Objectives: Cisplatin (DDP) resistance remains a primary cause of chemotherapy failure and recurrence of non-small cell lung cancer (NSCLC). Abnormal high microsomal glutathione transferase 1 (MGST1) expression has been found in DDP-resistant NSCLC cells. This study aimed to explore the function and mechanism of MGST1 in DDP resistance of NSCLC cells.

Materials and methods: The expression levels of target molecules were assessed by quantitative real-time polymerase chain reaction (RT-qPCR) and western blotting. Cell proliferation was evaluated by cell counting kit-8 (CCK-8) and colony formation assays. Ferroptosis was determined by malondialdehyde (MDA), glutathione (GSH), Fe²⁺, and reactive oxygen species (ROS) levels. The interaction between proteins was confirmed by Co-immunoprecipitation (Co-IP). The effect of MGST1 on DDP resistance was evaluated using the tumor xenograft assay in vivo. Immunohistochemical staining was performed to measure Ki-67 and p-H2A.X expression in tumor tissues.
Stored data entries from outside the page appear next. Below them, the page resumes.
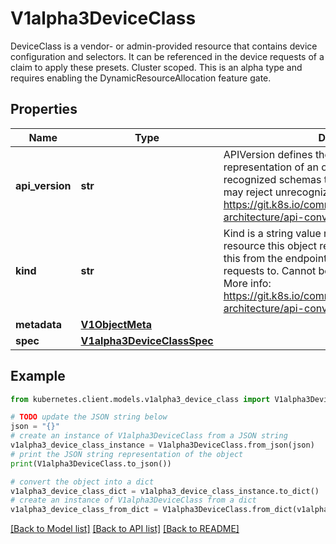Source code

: # V1alpha3DeviceClass

DeviceClass is a vendor- or admin-provided resource that contains device configuration and selectors. It can be referenced in the device requests of a claim to apply these presets. Cluster scoped.  This is an alpha type and requires enabling the DynamicResourceAllocation feature gate.

## Properties

Name | Type | Description | Notes
------------ | ------------- | ------------- | -------------
**api_version** | **str** | APIVersion defines the versioned schema of this representation of an object. Servers should convert recognized schemas to the latest internal value, and may reject unrecognized values. More info: https://git.k8s.io/community/contributors/devel/sig-architecture/api-conventions.md#resources | [optional] 
**kind** | **str** | Kind is a string value representing the REST resource this object represents. Servers may infer this from the endpoint the kubernetes.client submits requests to. Cannot be updated. In CamelCase. More info: https://git.k8s.io/community/contributors/devel/sig-architecture/api-conventions.md#types-kinds | [optional] 
**metadata** | [**V1ObjectMeta**](V1ObjectMeta.md) |  | [optional] 
**spec** | [**V1alpha3DeviceClassSpec**](V1alpha3DeviceClassSpec.md) |  | 

## Example

```python
from kubernetes.client.models.v1alpha3_device_class import V1alpha3DeviceClass

# TODO update the JSON string below
json = "{}"
# create an instance of V1alpha3DeviceClass from a JSON string
v1alpha3_device_class_instance = V1alpha3DeviceClass.from_json(json)
# print the JSON string representation of the object
print(V1alpha3DeviceClass.to_json())

# convert the object into a dict
v1alpha3_device_class_dict = v1alpha3_device_class_instance.to_dict()
# create an instance of V1alpha3DeviceClass from a dict
v1alpha3_device_class_from_dict = V1alpha3DeviceClass.from_dict(v1alpha3_device_class_dict)
```
[[Back to Model list]](../README.md#documentation-for-models) [[Back to API list]](../README.md#documentation-for-api-endpoints) [[Back to README]](../README.md)



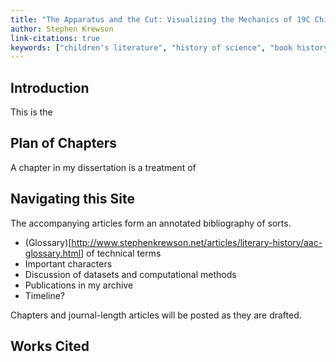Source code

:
 ```yaml
---
title: "The Apparatus and the Cut: Visualizing the Mechanics of 19C Children's Literature"
author: Stephen Krewson
link-citations: true
keywords: ["children's literature", "history of science", "book history", "education"]
---
```



## Introduction

This is the 


## Plan of Chapters

A chapter in my dissertation is a treatment of 


## Navigating this Site

The accompanying articles form an annotated bibliography of sorts.

- (Glossary)[http://www.stephenkrewson.net/articles/literary-history/aac-glossary.html] of technical terms
- Important characters
- Discussion of datasets and computational methods
- Publications in my archive
- Timeline?

Chapters and journal-length articles will be posted as they are drafted. 


## Works Cited
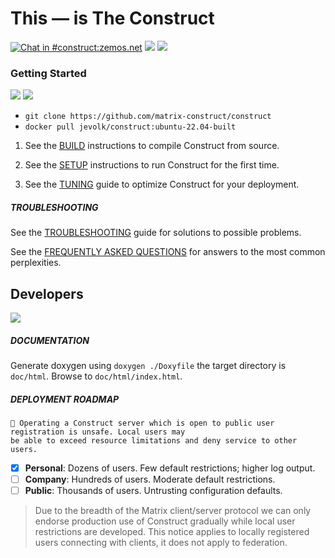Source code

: # This — is The **Construct**

[![Chat in #construct:zemos.net](https://img.shields.io/matrix/construct:zemos.net.svg?label=Chat%20in%20%23construct%3Azemos.net&logo=matrix&server_fqdn=matrix.org&style=for-the-badge&color=8891CD)](https://matrix.to/#/#construct:zemos.net) [![](https://img.shields.io/badge/License-BSD-8891CD.svg?label=%20license&style=for-the-badge)]() [![](https://img.shields.io/badge/PRs-welcome-8891CD.svg?label=contributions&style=for-the-badge)]()

### Getting Started

[![](https://img.shields.io/badge/github-source-8891CD.svg?logo=GitHub&style=for-the-badge)](https://github.com/matrix-construct/construct) [![](https://img.shields.io/badge/docker-images-8891CD.svg?logo=Docker&style=for-the-badge)](https://registry.hub.docker.com/r/jevolk/construct)

- `git clone https://github.com/matrix-construct/construct`
- `docker pull jevolk/construct:ubuntu-22.04-built`

1. See the [BUILD](https://github.com/matrix-construct/construct/wiki/BUILD) instructions to compile Construct from source.

2. See the [SETUP](https://github.com/matrix-construct/construct/wiki/SETUP) instructions to run Construct for the first time.

3. See the [TUNING](https://github.com/matrix-construct/construct/wiki/TUNING) guide to optimize Construct for your deployment.

##### TROUBLESHOOTING

See the [TROUBLESHOOTING](https://github.com/matrix-construct/construct/wiki/Troubleshooting-problems) guide for solutions to possible
problems.

See the [FREQUENTLY ASKED QUESTIONS](https://github.com/matrix-construct/construct/wiki/FAQ) for answers to the most common
perplexities.

## Developers

[![](https://ci.appveyor.com/api/projects/status/qck2bpb57704jmtf?svg=true)]()

##### DOCUMENTATION

Generate doxygen using `doxygen ./Doxyfile` the target
directory is `doc/html`. Browse to `doc/html/index.html`.

##### DEPLOYMENT ROADMAP

```
🛑 Operating a Construct server which is open to public user registration is unsafe. Local users may
be able to exceed resource limitations and deny service to other users.
```

- [x] **Personal**: Dozens of users. Few default restrictions; higher log output.
- [ ] **Company**: Hundreds of users. Moderate default restrictions.
- [ ] **Public**: Thousands of users. Untrusting configuration defaults.

> Due to the breadth of the Matrix client/server protocol we can only endorse
production use of Construct gradually while local user restrictions are
developed. This notice applies to locally registered users connecting with
clients, it does not apply to federation.
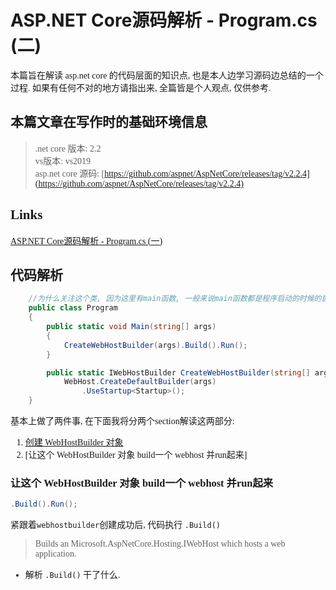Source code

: # ASP.NET Core源码解析 - Program.cs (二)

<font face="microsoft yahei">

本篇旨在解读 asp.net core 的代码层面的知识点, 也是本人边学习源码边总结的一个过程. 如果有任何不对的地方请指出来, 全篇皆是个人观点, 仅供参考.

## 本篇文章在写作时的基础环境信息
>.net core 版本: 2.2\
vs版本: vs2019\
asp.net core 源码: [https://github.com/aspnet/AspNetCore/releases/tag/v2.2.4](https://github.com/aspnet/AspNetCore/releases/tag/v2.2.4)

## Links

[ASP.NET Core源码解析 - Program.cs (一)](https://github.com/itdennis/XiaoMingIsACat-Interview-Notebook/blob/master/ASP.Net%20Core/ASP.NET%20Core%E6%BA%90%E7%A0%81%E8%A7%A3%E6%9E%90(%E4%B8%80)%20-%20Program.cs.md)

## 代码解析

```csharp
    //为什么关注这个类, 因为这里有main函数, 一般来说main函数都是程序启动的时候的启动类. 看一下这行代码:
    public class Program
    {
        public static void Main(string[] args)
        {
            CreateWebHostBuilder(args).Build().Run();
        }

        public static IWebHostBuilder CreateWebHostBuilder(string[] args) =>
            WebHost.CreateDefaultBuilder(args)
                .UseStartup<Startup>();
    }
```

基本上做了两件事, 在下面我将分两个section解读这两部分:
1. [创建 WebHostBuilder 对象](https://github.com/itdennis/XiaoMingIsACat-Interview-Notebook/blob/master/ASP.Net%20Core/ASP.NET%20Core%E6%BA%90%E7%A0%81%E8%A7%A3%E6%9E%90(%E4%B8%80)%20-%20Program.cs.md)
2. [让这个 WebHostBuilder 对象 build一个 webhost 并run起来]

### 让这个 WebHostBuilder 对象 build一个 webhost 并run起来

```csharp
.Build().Run();
```
紧跟着`webhostbuilder`创建成功后, 代码执行 `.Build()`
>Builds an Microsoft.AspNetCore.Hosting.IWebHost which hosts a web application.

- 解析 `.Build()` 干了什么.
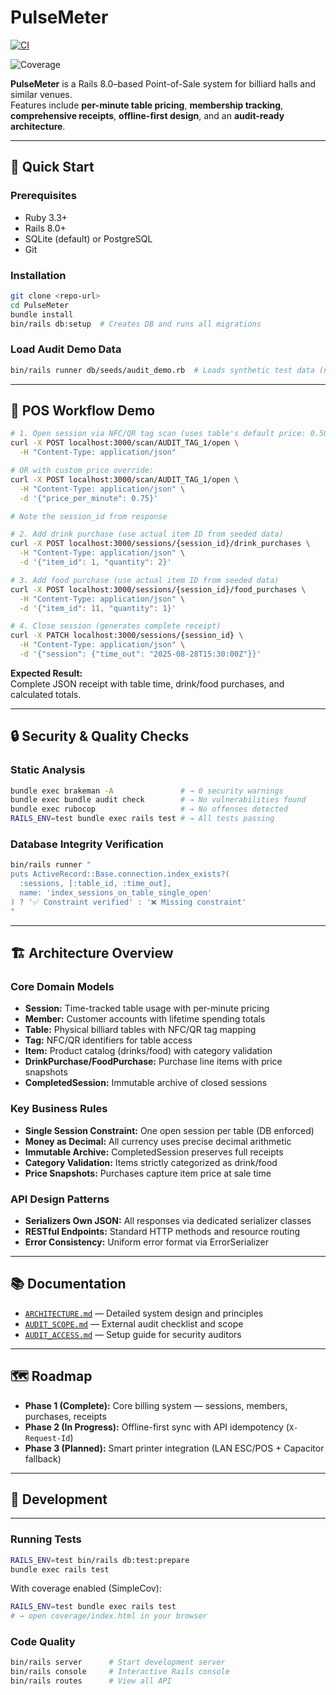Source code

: # PulseMeter

[![CI](https://github.com/1mposer/PulseMeter/actions/workflows/ci.yml/badge.svg)](https://github.com/1mposer/PulseMeter/actions/workflows/ci.yml)

![Coverage](https://img.shields.io/badge/coverage-local-lightgrey)


**PulseMeter** is a Rails 8.0–based Point-of-Sale system for billiard halls and similar venues.  
Features include **per-minute table pricing**, **membership tracking**, **comprehensive receipts**, **offline-first design**, and an **audit-ready architecture**.

---

## 🚀 Quick Start

### Prerequisites
- Ruby 3.3+
- Rails 8.0+
- SQLite (default) or PostgreSQL
- Git

### Installation
```bash
git clone <repo-url>
cd PulseMeter
bundle install
bin/rails db:setup  # Creates DB and runs all migrations
```

### Load Audit Demo Data
```bash
bin/rails runner db/seeds/audit_demo.rb  # Loads synthetic test data (no real customer info)
```

---

## 🧪 POS Workflow Demo

```bash
# 1. Open session via NFC/QR tag scan (uses table's default price: 0.50)
curl -X POST localhost:3000/scan/AUDIT_TAG_1/open \
  -H "Content-Type: application/json"

# OR with custom price override:
curl -X POST localhost:3000/scan/AUDIT_TAG_1/open \
  -H "Content-Type: application/json" \
  -d '{"price_per_minute": 0.75}'

# Note the session_id from response

# 2. Add drink purchase (use actual item ID from seeded data)
curl -X POST localhost:3000/sessions/{session_id}/drink_purchases \
  -H "Content-Type: application/json" \
  -d '{"item_id": 1, "quantity": 2}'

# 3. Add food purchase (use actual item ID from seeded data)
curl -X POST localhost:3000/sessions/{session_id}/food_purchases \
  -H "Content-Type: application/json" \
  -d '{"item_id": 11, "quantity": 1}'

# 4. Close session (generates complete receipt)
curl -X PATCH localhost:3000/sessions/{session_id} \
  -H "Content-Type: application/json" \
  -d '{"session": {"time_out": "2025-08-28T15:30:00Z"}}'
```

**Expected Result:**  
Complete JSON receipt with table time, drink/food purchases, and calculated totals.

---

## 🔒 Security & Quality Checks

### Static Analysis
```bash
bundle exec brakeman -A               # → 0 security warnings
bundle exec bundle audit check        # → No vulnerabilities found
bundle exec rubocop                   # → No offenses detected
RAILS_ENV=test bundle exec rails test # → All tests passing
```

### Database Integrity Verification
```bash
bin/rails runner "
puts ActiveRecord::Base.connection.index_exists?(
  :sessions, [:table_id, :time_out],
  name: 'index_sessions_on_table_single_open'
) ? '✅ Constraint verified' : '❌ Missing constraint'
"
```

---

## 🏗️ Architecture Overview

### Core Domain Models
- **Session:** Time-tracked table usage with per-minute pricing
- **Member:** Customer accounts with lifetime spending totals
- **Table:** Physical billiard tables with NFC/QR tag mapping
- **Tag:** NFC/QR identifiers for table access
- **Item:** Product catalog (drinks/food) with category validation
- **DrinkPurchase/FoodPurchase:** Purchase line items with price snapshots
- **CompletedSession:** Immutable archive of closed sessions

### Key Business Rules
- **Single Session Constraint:** One open session per table (DB enforced)
- **Money as Decimal:** All currency uses precise decimal arithmetic
- **Immutable Archive:** CompletedSession preserves full receipts
- **Category Validation:** Items strictly categorized as drink/food
- **Price Snapshots:** Purchases capture item price at sale time

### API Design Patterns
- **Serializers Own JSON:** All responses via dedicated serializer classes
- **RESTful Endpoints:** Standard HTTP methods and resource routing
- **Error Consistency:** Uniform error format via ErrorSerializer

---

## 📚 Documentation

- [`ARCHITECTURE.md`](./ARCHITECTURE.md) — Detailed system design and principles
- [`AUDIT_SCOPE.md`](./AUDIT_SCOPE.md) — External audit checklist and scope
- [`AUDIT_ACCESS.md`](./AUDIT_ACCESS.md) — Setup guide for security auditors

---

## 🗺️ Roadmap

- **Phase 1 (Complete):** Core billing system — sessions, members, purchases, receipts
- **Phase 2 (In Progress):** Offline-first sync with API idempotency (`X-Request-Id`)
- **Phase 3 (Planned):** Smart printer integration (LAN ESC/POS + Capacitor fallback)

---

## 🧪 Development

---

### Running Tests
```bash
RAILS_ENV=test bin/rails db:test:prepare
bundle exec rails test
```
With coverage enabled (SimpleCov):
```bash
RAILS_ENV=test bundle exec rails test
# → open coverage/index.html in your browser
```

### Code Quality
```bash
bin/rails server      # Start development server
bin/rails console     # Interactive Rails console
bin/rails routes      # View all API
```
Results: MGST1 expression was higher, while arachidonate lipoxygenase 5 (ALOX5) expression was lower in DDP-resistant NSCLC patients and cells. MGST1 ablation sensitized NSCLC cells to DDP therapy through inducing ferroptosis. MGST1 protein directly interacted with ALOX5 protein to restrain ALOX5-triggered ferroptosis. Ferroptosis inhibitor or sh-ALOX5 reversed the promotive effect of MGST1 silencing on the DDP sensitivity of NSCLC cells. Finally, MGST1 depletion sensitized NSCLC cells to DDP therapy in nude mice in vivo.

Conclusion: MGST1 high expression contributed to DDP resistance of NSCLC cells by inhibiting ALOX5-induced ferroptosis. Our results provide a potential therapeutic target for overcoming DDP resistance in NSCLC patients.